Was den Film ausmacht: dass die Ermordete selbst ihre Geschichte erzählt. Als Tote, wie in Billy Wilders „Boulevard der Dämmerung“. Und damit auch alles kommentieren kann …
… und politisch inkorrekt sein darf und muss!
War von Anfang an klar, wenn, dann müssen Sie das so erzählen?
Ja. Wir wollten keine Dokumentation machen. Kein Gerichtsdrama und keinen Betroffenheitsfilm. Wir wollten von Menschen erzählen. Sonst wird immer nur von den Tätern erzählt, wir erzählen jetzt von einer Frau, die eigentlich das Opfer ist, die sich aber nie als solches gesehen hat. Wir wissen alle, dass sie ermordet wurde. Also dachten wir: Fangen wir doch gleich damit an. Und lassen wir dann sie ihre Geschichte erzählen. Wofür wir dann auch eine ganz eigene, innovative und sehr lebendige Filmsprache entwickelt haben.
Grandios ist Almila Bagriacik in der Hauptrolle. Wie kamen Sie auf sie? Man kennt sie aus den neuen Kieler „Tatorten“. Aber als Sie gecastet haben, gab es die Folgen wohl noch nicht?
Die wurden da gerade gedreht. Wir waren uns einig, es muss jemand sein, der absolut authentisch ist. Almila kam wegen eines Nachtdrehs völlig übermüdet ins Casting. Aber dann spielte sie vor, und es war, als fiele eine Schale von ihr ab, sie schlüpfte sofort in eine uneitle, natürliche Rolle. Und Aynurs Stimme floss durch diese junge Frau einfach hindurch. Natürlich haben wir später in der Maske noch eine gewisse Ähnlichkeit herzustellen versucht, aber ich hatte das Gefühl, sie hatte zu dieser Person sofort einen ganz persönlichen Draht. Almila wird über die Grenzen hinaus ihren Weg machen, sie ist ein Bollwerk.
Sie haben teils wirklich in den Kiezen gedreht, in denen das alles passiert ist. War das schwierig, fühlte man sich da auch beobachtet?

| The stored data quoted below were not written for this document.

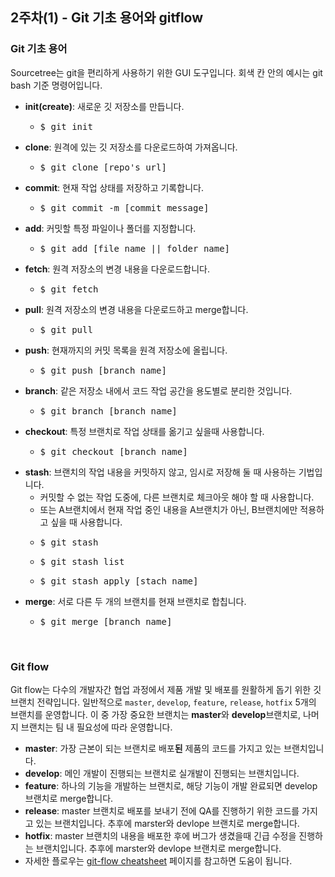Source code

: ## 2주차(1) - Git 기초 용어와 gitflow
### Git 기초 용어
Sourcetree는 git을 편리하게 사용하기 위한 GUI 도구입니다.
회색 칸 안의 예시는 git bash 기준 명령어입니다.
- <b>init(create)</b>: 새로운 깃 저장소를 만듭니다.
  - <pre>$ git init</pre>
- <b>clone</b>: 원격에 있는 깃 저장소를 다운로드하여 가져옵니다.
  - <pre>$ git clone [repo's url]</pre>
- <b>commit</b>: 현재 작업 상태를 저장하고 기록합니다.
  - <pre>$ git commit -m [commit message]</pre>
- <b>add</b>: 커밋할 특정 파일이나 폴더를 지정합니다.
  - <pre>$ git add [file name || folder name]</pre>
- <b>fetch</b>: 원격 저장소의 변경 내용을 다운로드합니다.
  - <pre>$ git fetch</pre>
- <b>pull</b>: 원격 저장소의 변경 내용을 다운로드하고 merge합니다.
  - <pre>$ git pull</pre>
- <b>push</b>: 현재까지의 커밋 목록을 원격 저장소에 올립니다.
  - <pre>$ git push [branch name]</pre>
- <b>branch</b>: 같은 저장소 내에서 코드 작업 공간을 용도별로 분리한 것입니다.
  - <pre>$ git branch [branch name]</pre>
- <b>checkout</b>: 특정 브랜치로 작업 상태를 옮기고 싶을때 사용합니다.
  - <pre>$ git checkout [branch name]</pre>
- <b>stash</b>: 브랜치의 작업 내용을 커밋하지 않고, 임시로 저장해 둘 때 사용하는 기법입니다.
  - 커밋할 수 없는 작업 도중에, 다른 브랜치로 체크아웃 해야 할 때 사용합니다.
  - 또는 A브랜치에서 현재 작업 중인 내용을 A브랜치가 아닌, B브랜치에만 적용하고 싶을 때 사용합니다.
  - <pre>$ git stash</pre>
  - <pre>$ git stash list</pre>
  - <pre>$ git stash apply [stach name]</pre>
- <b>merge</b>: 서로 다른 두 개의 브랜치를 현재 브랜치로 합칩니다.
  - <pre>$ git merge [branch name]</pre>
<br>

### Git flow
Git flow는 다수의 개발자간 협업 과정에서 제품 개발 및 배포를 원활하게 돕기 위한 깃 브랜치 전략입니다. 일반적으로 `master`, `develop`, `feature`, `release`, `hotfix` 5개의 브랜치를 운영합니다. 이 중 가장 중요한 브랜치는 <b>master</b>와 <b>develop</b>브랜치로, 나머지 브랜치는 팀 내 필요성에 따라 운영합니다.
- <b>master</b>: 가장 근본이 되는 브랜치로 배포<b>된</b> 제품의 코드를 가지고 있는 브랜치입니다.
- <b>develop</b>: 메인 개발이 진행되는 브랜치로 실개발이 진행되는 브랜치입니다.
- <b>feature</b>: 하나의 기능을 개발하는 브랜치로, 해당 기능이 개발 완료되면 develop 브랜치로 merge합니다.
- <b>release</b>: master 브랜치로 배포를 보내기 전에 QA를 진행하기 위한 코드를 가지고 있는 브랜치입니다. 추후에 marster와 devlope 브랜치로 merge합니다.
- <b>hotfix</b>: master 브랜치의 내용을 배포한 후에 버그가 생겼을때 긴급 수정을 진행하는 브랜치입니다. 추후에 marster와 devlope 브랜치로 merge합니다.
- 자세한 플로우는 [git-flow cheatsheet](https://danielkummer.github.io/git-flow-cheatsheet/index.ko_KR.html) 페이지를 참고하면 도움이 됩니다.
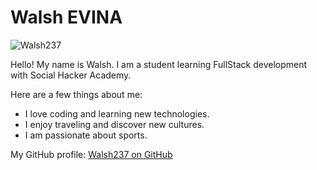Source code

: <!DOCTYPE html>
<html lang="en">
<head>
    <meta charset="UTF-8">
    <meta name="viewport" content="width=device-width, initial-scale=1.0">
  
</head>
<body>
    <h1>Walsh EVINA </h1>  
    <img src="This PC/Downloads.jpg" alt="Walsh237">
    <p>Hello! My name is Walsh. I am a student learning FullStack development with Social Hacker Academy.</p>
    <p>Here are a few things about me:</p>
    <ul>
        <li>I love coding and learning new technologies.</li>
        <li>I enjoy traveling and discover new cultures.</li>
        <li>I am passionate about sports.</li>
    </ul>
    <p>My GitHub profile: <a href="https://github.com/Walsh237" target="_blank">Walsh237 on GitHub</a></p>
</body>
</html> 
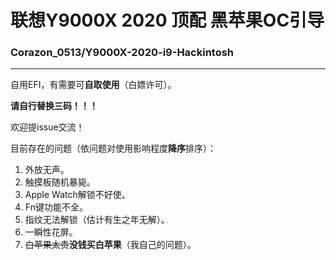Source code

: # 联想Y9000X 2020 顶配 黑苹果OC引导
### Corazon_0513/Y9000X-2020-i9-Hackintosh
---
自用EFI，有需要可**自取使用**（白嫖许可）。

**请自行替换三码！！！**

欢迎提issue交流！

目前存在的问题（依问题对使用影响程度**降序**排序）：
1. 外放无声。
2. 触摸板随机暴毙。
3. Apple Watch解锁不好使。
4. Fn键功能不全。
5. 指纹无法解锁（估计有生之年无解）。
6. 一瞬性花屏。
7. ~~白苹果太贵~~**没钱买白苹果**（我自己的问题）。

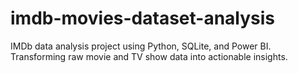 # imdb-movies-dataset-analysis
IMDb data analysis project using Python, SQLite, and Power BI. Transforming raw movie and TV show data into actionable insights.
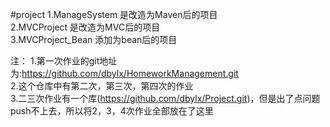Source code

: #project
1.ManageSystem 是改造为Maven后的项目  
2.MVCProject 是改造为MVC后的项目   
3.MVCProject_Bean 添加为bean后的项目  

注：
1.第一次作业的git地址为:https://github.com/dbylx/HomeworkManagement.git  
2.这个仓库中有第二次，第三次，第四次的作业  
3.二三次作业有一个库(https://github.com/dbylx/Project.git)，但是出了点问题push不上去，所以将2，3，4次作业全部放在了这里  
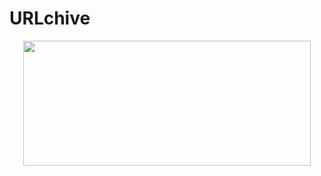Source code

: # URLchive
<p align="center">
  <img width="460" height="200" src="https://i.ibb.co/g4Kvyxy/URLchive.gif">
</p>
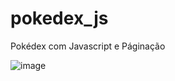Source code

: # pokedex_js
Pokédex com Javascript e Páginação


![image](https://github.com/JoaoEnrique13/pokedex_js/assets/99426704/8041f63a-c50c-4322-8177-3b69744e85be)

Klar wurden wir beobachtet. Aber das war auch ganz bewegend. In dem Block, in dem Aynur gelebt hat, sind Leute aus ihren Wohnungen gekommen und haben sich erinnert, haben uns ihre Eindrücke geschildert und geweint.
Gab es auch Widerstand?
Wir haben sehr bewusst unterm Radar gedreht. Und wurden von türkischer Security begleitet. Da war anfangs eine große Distanz, dass ich da als Deutsche, als Frau einen Film gedreht habe. Aber am Ende waren die beseelt. Weil es im Film nicht nur um die Muslime geht, die diese strengen Werte verfolgen, weil es einen differenzierten Blick auf diese Geschichte gab. Und plötzlich haben alle diskutiert, das war sehr interessant.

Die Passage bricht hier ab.